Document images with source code

______________________________

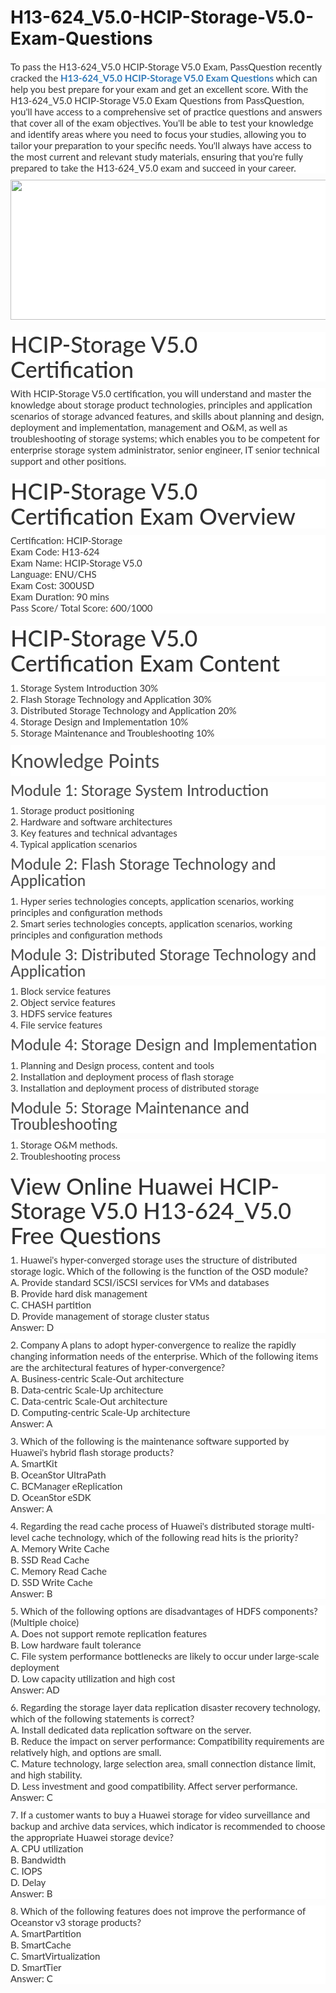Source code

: # H13-624_V5.0-HCIP-Storage-V5.0-Exam-Questions
<p>
	<span style="font-size:12px;font-weight:normal;">
	<p style="box-sizing:border-box;margin-top:0px;margin-bottom:10px;color:#333333;font-family:Lato;font-size:15px;white-space:normal;background-color:#FFFFFF;">
		To pass the H13-624_V5.0 HCIP-Storage V5.0 Exam, PassQuestion recently cracked the&nbsp;<span style="box-sizing:border-box;font-weight:700;"><a href="https://www.passquestion.com/h13-624_v5-0.html" style="box-sizing:border-box;background-color:transparent;color:#337AB7;text-decoration-line:none;">H13-624_V5.0 HCIP-Storage V5.0 Exam Questions</a></span>&nbsp;which can help you best prepare for your exam and get an excellent score. With the H13-624_V5.0 HCIP-Storage V5.0 Exam Questions from PassQuestion, you'll have access to a comprehensive set of practice questions and answers that cover all of the exam objectives. You'll be able to test your knowledge and identify areas where you need to focus your studies, allowing you to tailor your preparation to your specific needs. You'll always have access to the most current and relevant study materials, ensuring that you're fully prepared to take the H13-624_V5.0 exam and succeed in your career.
	</p>
	<p style="box-sizing:border-box;margin-top:0px;margin-bottom:10px;color:#333333;font-family:Lato;font-size:15px;white-space:normal;background-color:#FFFFFF;">
		<img alt="" src="https://www.passquestion.com/uploads/pqcom/images/20230321/e0e870ed61722408b2cc370f86784628.png" style="box-sizing:border-box;vertical-align:middle;max-width:100%;height:224px;width:600px;" />
	</p>
	<h1 style="box-sizing:border-box;margin:20px 0px 10px;font-size:36px;font-family:Lato;font-weight:500;line-height:1.1;color:#333333;white-space:normal;background-color:#FFFFFF;">
		HCIP-Storage V5.0 Certification
	</h1>
	<p style="box-sizing:border-box;margin-top:0px;margin-bottom:10px;color:#333333;font-family:Lato;font-size:15px;white-space:normal;background-color:#FFFFFF;">
		With HCIP-Storage V5.0 certification, you will understand and master the knowledge about storage product technologies, principles and application scenarios of storage advanced features, and skills about planning and design, deployment and implementation, management and O&amp;M, as well as troubleshooting of storage systems; which enables you to be competent for enterprise storage system administrator, senior engineer, IT senior technical support and other positions.
	</p>
	<h1 style="box-sizing:border-box;margin:20px 0px 10px;font-size:36px;font-family:Lato;font-weight:500;line-height:1.1;color:#333333;white-space:normal;background-color:#FFFFFF;">
		HCIP-Storage V5.0 Certification Exam Overview
	</h1>
	<p style="box-sizing:border-box;margin-top:0px;margin-bottom:10px;color:#333333;font-family:Lato;font-size:15px;white-space:normal;background-color:#FFFFFF;">
		Certification: HCIP-Storage<br style="box-sizing:border-box;" />
Exam Code: H13-624<br style="box-sizing:border-box;" />
Exam Name: HCIP-Storage V5.0<br style="box-sizing:border-box;" />
Language: ENU/CHS&nbsp;<br style="box-sizing:border-box;" />
Exam Cost: 300USD<br style="box-sizing:border-box;" />
Exam Duration: 90 mins<br style="box-sizing:border-box;" />
Pass Score/ Total Score: 600/1000
	</p>
	<h1 style="box-sizing:border-box;margin:20px 0px 10px;font-size:36px;font-family:Lato;font-weight:500;line-height:1.1;color:#333333;white-space:normal;background-color:#FFFFFF;">
		HCIP-Storage V5.0 Certification Exam Content
	</h1>
	<p style="box-sizing:border-box;margin-top:0px;margin-bottom:10px;color:#333333;font-family:Lato;font-size:15px;white-space:normal;background-color:#FFFFFF;">
		1. Storage System Introduction 30%<br style="box-sizing:border-box;" />
2. Flash Storage Technology and Application 30%<br style="box-sizing:border-box;" />
3. Distributed Storage Technology and Application 20%<br style="box-sizing:border-box;" />
4. Storage Design and Implementation 10%<br style="box-sizing:border-box;" />
5. Storage Maintenance and Troubleshooting 10%
	</p>
	<h2 style="box-sizing:border-box;font-family:Lato;font-weight:500;line-height:50px;color:#505050;margin-top:0px;margin-bottom:10px;font-size:30px;white-space:normal;background-color:#FFFFFF;">
		Knowledge Points
	</h2>
	<h3 style="box-sizing:border-box;font-family:Lato;font-weight:500;line-height:1.1;color:#505050;margin-top:0px;margin-bottom:10px;font-size:24px;white-space:normal;background-color:#FFFFFF;">
		Module 1: Storage System Introduction
	</h3>
	<p style="box-sizing:border-box;margin-top:0px;margin-bottom:10px;color:#333333;font-family:Lato;font-size:15px;white-space:normal;background-color:#FFFFFF;">
		1. Storage product positioning<br style="box-sizing:border-box;" />
2. Hardware and software architectures<br style="box-sizing:border-box;" />
3. Key features and technical advantages<br style="box-sizing:border-box;" />
4. Typical application scenarios
	</p>
	<h3 style="box-sizing:border-box;font-family:Lato;font-weight:500;line-height:1.1;color:#505050;margin-top:0px;margin-bottom:10px;font-size:24px;white-space:normal;background-color:#FFFFFF;">
		Module 2: Flash Storage Technology and Application
	</h3>
	<p style="box-sizing:border-box;margin-top:0px;margin-bottom:10px;color:#333333;font-family:Lato;font-size:15px;white-space:normal;background-color:#FFFFFF;">
		1. Hyper series technologies concepts, application scenarios, working principles and configuration methods<br style="box-sizing:border-box;" />
2. Smart series technologies concepts, application scenarios, working principles and configuration methods
	</p>
	<h3 style="box-sizing:border-box;font-family:Lato;font-weight:500;line-height:1.1;color:#505050;margin-top:0px;margin-bottom:10px;font-size:24px;white-space:normal;background-color:#FFFFFF;">
		Module 3: Distributed Storage Technology and Application
	</h3>
	<p style="box-sizing:border-box;margin-top:0px;margin-bottom:10px;color:#333333;font-family:Lato;font-size:15px;white-space:normal;background-color:#FFFFFF;">
		1. Block service features<br style="box-sizing:border-box;" />
2. Object service features<br style="box-sizing:border-box;" />
3. HDFS service features<br style="box-sizing:border-box;" />
4. File service features
	</p>
	<h3 style="box-sizing:border-box;font-family:Lato;font-weight:500;line-height:1.1;color:#505050;margin-top:0px;margin-bottom:10px;font-size:24px;white-space:normal;background-color:#FFFFFF;">
		Module 4: Storage Design and Implementation
	</h3>
	<p style="box-sizing:border-box;margin-top:0px;margin-bottom:10px;color:#333333;font-family:Lato;font-size:15px;white-space:normal;background-color:#FFFFFF;">
		1. Planning and Design process, content and tools<br style="box-sizing:border-box;" />
2. Installation and deployment process of flash storage<br style="box-sizing:border-box;" />
3. Installation and deployment process of distributed storage
	</p>
	<h3 style="box-sizing:border-box;font-family:Lato;font-weight:500;line-height:1.1;color:#505050;margin-top:0px;margin-bottom:10px;font-size:24px;white-space:normal;background-color:#FFFFFF;">
		Module 5: Storage Maintenance and Troubleshooting
	</h3>
	<p style="box-sizing:border-box;margin-top:0px;margin-bottom:10px;color:#333333;font-family:Lato;font-size:15px;white-space:normal;background-color:#FFFFFF;">
		1. Storage O&amp;M methods.<br style="box-sizing:border-box;" />
2. Troubleshooting process
	</p>
	<h1 style="box-sizing:border-box;margin:20px 0px 10px;font-size:36px;font-family:Lato;font-weight:500;line-height:1.1;color:#333333;white-space:normal;background-color:#FFFFFF;">
		View Online Huawei HCIP-Storage V5.0 H13-624_V5.0 Free Questions
	</h1>
	<p style="box-sizing:border-box;margin-top:0px;margin-bottom:10px;color:#333333;font-family:Lato;font-size:15px;white-space:normal;background-color:#FFFFFF;">
		1. Huawei's hyper-converged storage uses the structure of distributed storage logic. Which of the following is the function of the OSD module?<br style="box-sizing:border-box;" />
A. Provide standard SCSI/iSCSI services for VMs and databases<br style="box-sizing:border-box;" />
B. Provide hard disk management<br style="box-sizing:border-box;" />
C. CHASH partition<br style="box-sizing:border-box;" />
D. Provide management of storage cluster status<br style="box-sizing:border-box;" />
Answer: D
	</p>
	<p style="box-sizing:border-box;margin-top:0px;margin-bottom:10px;color:#333333;font-family:Lato;font-size:15px;white-space:normal;background-color:#FFFFFF;">
		2. Company A plans to adopt hyper-convergence to realize the rapidly changing information needs of the enterprise. Which of the following items are the architectural features of hyper-convergence?<br style="box-sizing:border-box;" />
A. Business-centric Scale-Out architecture<br style="box-sizing:border-box;" />
B. Data-centric Scale-Up architecture<br style="box-sizing:border-box;" />
C. Data-centric Scale-Out architecture<br style="box-sizing:border-box;" />
D. Computing-centric Scale-Up architecture<br style="box-sizing:border-box;" />
Answer: A&nbsp;
	</p>
	<p style="box-sizing:border-box;margin-top:0px;margin-bottom:10px;color:#333333;font-family:Lato;font-size:15px;white-space:normal;background-color:#FFFFFF;">
		3. Which of the following is the maintenance software supported by Huawei's hybrid flash storage products?<br style="box-sizing:border-box;" />
A. SmartKit<br style="box-sizing:border-box;" />
B. OceanStor UltraPath<br style="box-sizing:border-box;" />
C. BCManager eReplication<br style="box-sizing:border-box;" />
D. OceanStor eSDK<br style="box-sizing:border-box;" />
Answer: A&nbsp;
	</p>
	<p style="box-sizing:border-box;margin-top:0px;margin-bottom:10px;color:#333333;font-family:Lato;font-size:15px;white-space:normal;background-color:#FFFFFF;">
		4. Regarding the read cache process of Huawei's distributed storage multi-level cache technology, which of the following read hits is the priority?&nbsp;<br style="box-sizing:border-box;" />
A. Memory Write Cache<br style="box-sizing:border-box;" />
B. SSD Read Cache<br style="box-sizing:border-box;" />
C. Memory Read Cache<br style="box-sizing:border-box;" />
D. SSD Write Cache<br style="box-sizing:border-box;" />
Answer: B&nbsp;
	</p>
	<p style="box-sizing:border-box;margin-top:0px;margin-bottom:10px;color:#333333;font-family:Lato;font-size:15px;white-space:normal;background-color:#FFFFFF;">
		5. Which of the following options are disadvantages of HDFS components? (Multiple choice)<br style="box-sizing:border-box;" />
A. Does not support remote replication features<br style="box-sizing:border-box;" />
B. Low hardware fault tolerance<br style="box-sizing:border-box;" />
C. File system performance bottlenecks are likely to occur under large-scale deployment<br style="box-sizing:border-box;" />
D. Low capacity utilization and high cost<br style="box-sizing:border-box;" />
Answer: AD
	</p>
	<p style="box-sizing:border-box;margin-top:0px;margin-bottom:10px;color:#333333;font-family:Lato;font-size:15px;white-space:normal;background-color:#FFFFFF;">
		6. Regarding the storage layer data replication disaster recovery technology, which of the following statements is correct?<br style="box-sizing:border-box;" />
A. Install dedicated data replication software on the server.<br style="box-sizing:border-box;" />
B. Reduce the impact on server performance: Compatibility requirements are relatively high, and options are small.<br style="box-sizing:border-box;" />
C. Mature technology, large selection area, small connection distance limit, and high stability.<br style="box-sizing:border-box;" />
D. Less investment and good compatibility. Affect server performance.<br style="box-sizing:border-box;" />
Answer: C
	</p>
	<p style="box-sizing:border-box;margin-top:0px;margin-bottom:10px;color:#333333;font-family:Lato;font-size:15px;white-space:normal;background-color:#FFFFFF;">
		7. If a customer wants to buy a Huawei storage for video surveillance and backup and archive data services, which indicator is recommended to choose the appropriate Huawei storage device?<br style="box-sizing:border-box;" />
A. CPU utilization<br style="box-sizing:border-box;" />
B. Bandwidth<br style="box-sizing:border-box;" />
C. IOPS<br style="box-sizing:border-box;" />
D. Delay<br style="box-sizing:border-box;" />
Answer: B
	</p>
	<p style="box-sizing:border-box;margin-top:0px;margin-bottom:10px;color:#333333;font-family:Lato;font-size:15px;white-space:normal;background-color:#FFFFFF;">
		8. Which of the following features does not improve the performance of Oceanstor v3 storage products?<br style="box-sizing:border-box;" />
A. SmartPartition<br style="box-sizing:border-box;" />
B. SmartCache<br style="box-sizing:border-box;" />
C. SmartVirtualization<br style="box-sizing:border-box;" />
D. SmartTier<br style="box-sizing:border-box;" />
Answer: C
	</p>
</span>
</p>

______________________________

Taking the entries above, restate exactly those lines that fall between the line with "4. Regarding the" and the line with "6. Regarding the", keeping both of those lines too.

		4. Regarding the read cache process of Huawei's distributed storage multi-level cache technology, which of the following read hits is the priority?&nbsp;<br style="box-sizing:border-box;" />
A. Memory Write Cache<br style="box-sizing:border-box;" />
B. SSD Read Cache<br style="box-sizing:border-box;" />
C. Memory Read Cache<br style="box-sizing:border-box;" />
D. SSD Write Cache<br style="box-sizing:border-box;" />
Answer: B&nbsp;
	</p>
	<p style="box-sizing:border-box;margin-top:0px;margin-bottom:10px;color:#333333;font-family:Lato;font-size:15px;white-space:normal;background-color:#FFFFFF;">
		5. Which of the following options are disadvantages of HDFS components? (Multiple choice)<br style="box-sizing:border-box;" />
A. Does not support remote replication features<br style="box-sizing:border-box;" />
B. Low hardware fault tolerance<br style="box-sizing:border-box;" />
C. File system performance bottlenecks are likely to occur under large-scale deployment<br style="box-sizing:border-box;" />
D. Low capacity utilization and high cost<br style="box-sizing:border-box;" />
Answer: AD
	</p>
	<p style="box-sizing:border-box;margin-top:0px;margin-bottom:10px;color:#333333;font-family:Lato;font-size:15px;white-space:normal;background-color:#FFFFFF;">
		6. Regarding the storage layer data replication disaster recovery technology, which of the following statements is correct?<br style="box-sizing:border-box;" />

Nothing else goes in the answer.